• **TASK INSTRUCTIONS**
What lines of the data below hold "label"? Show them.

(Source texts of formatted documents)
■ ■ ■

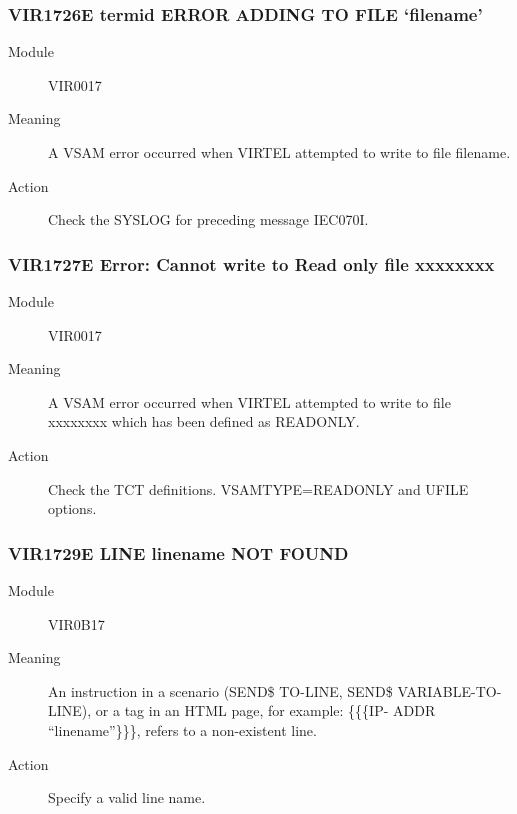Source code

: \documentclass[letterpaper,10pt,english]{sphinxmanual}
\begin{document}
\subsubsection{VIR1726E termid ERROR ADDING TO FILE ‘filename’}
\label{\detokenize{messages:vir1726e-termid-error-adding-to-file-filename}}\begin{description}
\item[{Module}] \leavevmode
VIR0017

\item[{Meaning}] \leavevmode
A VSAM error occurred when VIRTEL attempted to write to file filename.

\item[{Action}] \leavevmode
Check the SYSLOG for preceding message IEC070I.

\end{description}


\subsubsection{VIR1727E Error: Cannot write to Read only file xxxxxxxx}
\label{\detokenize{messages:vir1727e-error-cannot-write-to-read-only-file-xxxxxxxx}}\begin{description}
\item[{Module}] \leavevmode
VIR0017

\item[{Meaning}] \leavevmode
A VSAM error occurred when VIRTEL attempted to write to file xxxxxxxx which has been defined as READONLY.

\item[{Action}] \leavevmode
Check the TCT definitions. VSAMTYPE=READONLY and UFILE options.

\end{description}


\subsubsection{VIR1729E LINE linename NOT FOUND}
\label{\detokenize{messages:vir1729e-line-linename-not-found}}\begin{description}
\item[{Module}] \leavevmode
VIR0B17

\item[{Meaning}] \leavevmode
An instruction in a scenario (SEND\$ TO-LINE, SEND\$ VARIABLE-TO-LINE), or a tag in an HTML page, for example: \{\{\{IP- ADDR “linename”\}\}\}, refers to a non-existent line.

\item[{Action}] \leavevmode
Specify a valid line name.

\end{description}
\end{document}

■ ■ ■

• **FINISHED TASK**
\label{\detokenize{messages:vir1726e-termid-error-adding-to-file-filename}}\begin{description}
\label{\detokenize{messages:vir1727e-error-cannot-write-to-read-only-file-xxxxxxxx}}\begin{description}
\label{\detokenize{messages:vir1729e-line-linename-not-found}}\begin{description}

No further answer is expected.